(Task inputs Opens)
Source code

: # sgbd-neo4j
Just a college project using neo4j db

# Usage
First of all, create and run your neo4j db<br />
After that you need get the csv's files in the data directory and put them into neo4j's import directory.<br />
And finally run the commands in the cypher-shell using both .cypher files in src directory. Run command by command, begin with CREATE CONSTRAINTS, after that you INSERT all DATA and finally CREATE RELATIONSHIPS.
(Task inputs Closes)
(Task inputs Opens)
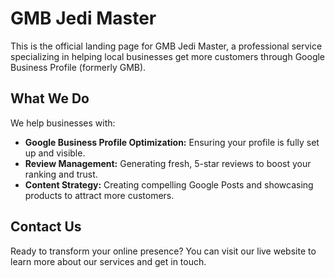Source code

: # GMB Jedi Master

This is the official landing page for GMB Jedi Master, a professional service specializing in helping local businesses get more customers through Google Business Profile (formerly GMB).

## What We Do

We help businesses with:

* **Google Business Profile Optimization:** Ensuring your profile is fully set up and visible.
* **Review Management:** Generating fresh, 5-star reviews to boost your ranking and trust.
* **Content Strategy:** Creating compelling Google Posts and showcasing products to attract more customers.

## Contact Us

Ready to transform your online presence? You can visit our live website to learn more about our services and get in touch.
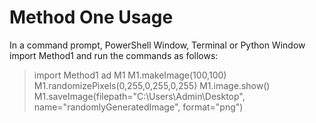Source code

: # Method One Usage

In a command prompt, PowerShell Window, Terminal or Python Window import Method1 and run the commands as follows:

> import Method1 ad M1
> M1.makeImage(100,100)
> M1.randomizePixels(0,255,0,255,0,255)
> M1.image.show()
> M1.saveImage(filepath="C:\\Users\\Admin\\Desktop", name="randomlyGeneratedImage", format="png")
(Task inputs Closes)
→ **Exercise details**
From the listing above, count the lines that include the word "Master" and give the total alone.

→ **Answer box**
2